■ Directions
Starting with the first line and ending with the last, copy the entries word for word.

■ Dataset content
┄┄┄┄┄┄┄┄┄┄┄┄┄┄┄┄┄┄┄┄

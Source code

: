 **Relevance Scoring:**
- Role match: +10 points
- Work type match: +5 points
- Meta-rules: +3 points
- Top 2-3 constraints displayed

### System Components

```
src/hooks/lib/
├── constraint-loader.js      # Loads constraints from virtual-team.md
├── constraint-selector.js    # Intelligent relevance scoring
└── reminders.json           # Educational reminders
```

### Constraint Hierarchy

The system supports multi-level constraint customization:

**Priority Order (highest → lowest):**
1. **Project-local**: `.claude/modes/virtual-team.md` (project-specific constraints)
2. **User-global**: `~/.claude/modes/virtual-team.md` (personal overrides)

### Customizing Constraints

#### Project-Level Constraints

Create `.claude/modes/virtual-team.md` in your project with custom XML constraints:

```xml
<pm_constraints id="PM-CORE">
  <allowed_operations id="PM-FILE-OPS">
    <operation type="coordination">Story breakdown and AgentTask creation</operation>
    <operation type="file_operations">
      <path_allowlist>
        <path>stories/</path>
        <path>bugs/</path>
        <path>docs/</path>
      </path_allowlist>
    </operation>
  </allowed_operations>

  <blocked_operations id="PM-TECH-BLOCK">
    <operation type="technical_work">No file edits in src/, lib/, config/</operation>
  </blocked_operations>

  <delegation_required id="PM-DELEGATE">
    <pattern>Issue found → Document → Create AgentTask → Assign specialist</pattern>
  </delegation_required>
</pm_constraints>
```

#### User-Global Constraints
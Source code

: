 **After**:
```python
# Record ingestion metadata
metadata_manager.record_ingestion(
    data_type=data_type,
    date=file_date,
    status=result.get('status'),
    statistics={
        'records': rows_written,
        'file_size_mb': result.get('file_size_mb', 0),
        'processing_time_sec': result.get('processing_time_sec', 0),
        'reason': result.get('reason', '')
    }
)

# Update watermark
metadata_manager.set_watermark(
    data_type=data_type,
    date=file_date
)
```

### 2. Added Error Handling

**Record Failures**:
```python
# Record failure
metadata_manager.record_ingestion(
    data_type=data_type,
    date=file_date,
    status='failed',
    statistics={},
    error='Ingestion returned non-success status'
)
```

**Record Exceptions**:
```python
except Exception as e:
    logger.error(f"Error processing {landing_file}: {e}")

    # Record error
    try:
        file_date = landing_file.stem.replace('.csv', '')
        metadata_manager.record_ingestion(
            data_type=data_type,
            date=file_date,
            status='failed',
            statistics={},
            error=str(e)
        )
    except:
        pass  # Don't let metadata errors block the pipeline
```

┄┄┄┄┄┄┄┄┄┄┄┄┄┄┄┄┄┄┄┄

■ Reply
Source code

: **Relevance Scoring:**
- Role match: +10 points
- Work type match: +5 points
- Meta-rules: +3 points
- Top 2-3 constraints displayed

### System Components

```
src/hooks/lib/
├── constraint-loader.js      # Loads constraints from virtual-team.md
├── constraint-selector.js    # Intelligent relevance scoring
└── reminders.json           # Educational reminders
```

### Constraint Hierarchy

The system supports multi-level constraint customization:

**Priority Order (highest → lowest):**
1. **Project-local**: `.claude/modes/virtual-team.md` (project-specific constraints)
2. **User-global**: `~/.claude/modes/virtual-team.md` (personal overrides)

### Customizing Constraints

#### Project-Level Constraints

Create `.claude/modes/virtual-team.md` in your project with custom XML constraints:

```xml
<pm_constraints id="PM-CORE">
  <allowed_operations id="PM-FILE-OPS">
    <operation type="coordination">Story breakdown and AgentTask creation</operation>
    <operation type="file_operations">
      <path_allowlist>
        <path>stories/</path>
        <path>bugs/</path>
        <path>docs/</path>
      </path_allowlist>
    </operation>
  </allowed_operations>

  <blocked_operations id="PM-TECH-BLOCK">
    <operation type="technical_work">No file edits in src/, lib/, config/</operation>
  </blocked_operations>

  <delegation_required id="PM-DELEGATE">
    <pattern>Issue found → Document → Create AgentTask → Assign specialist</pattern>
  </delegation_required>
</pm_constraints>
```

#### User-Global Constraints
Source code

: **After**:
```python
# Record ingestion metadata
metadata_manager.record_ingestion(
    data_type=data_type,
    date=file_date,
    status=result.get('status'),
    statistics={
        'records': rows_written,
        'file_size_mb': result.get('file_size_mb', 0),
        'processing_time_sec': result.get('processing_time_sec', 0),
        'reason': result.get('reason', '')
    }
)

# Update watermark
metadata_manager.set_watermark(
    data_type=data_type,
    date=file_date
)
```

### 2. Added Error Handling

**Record Failures**:
```python
# Record failure
metadata_manager.record_ingestion(
    data_type=data_type,
    date=file_date,
    status='failed',
    statistics={},
    error='Ingestion returned non-success status'
)
```

**Record Exceptions**:
```python
except Exception as e:
    logger.error(f"Error processing {landing_file}: {e}")

    # Record error
    try:
        file_date = landing_file.stem.replace('.csv', '')
        metadata_manager.record_ingestion(
            data_type=data_type,
            date=file_date,
            status='failed',
            statistics={},
            error=str(e)
        )
    except:
        pass  # Don't let metadata errors block the pipeline
```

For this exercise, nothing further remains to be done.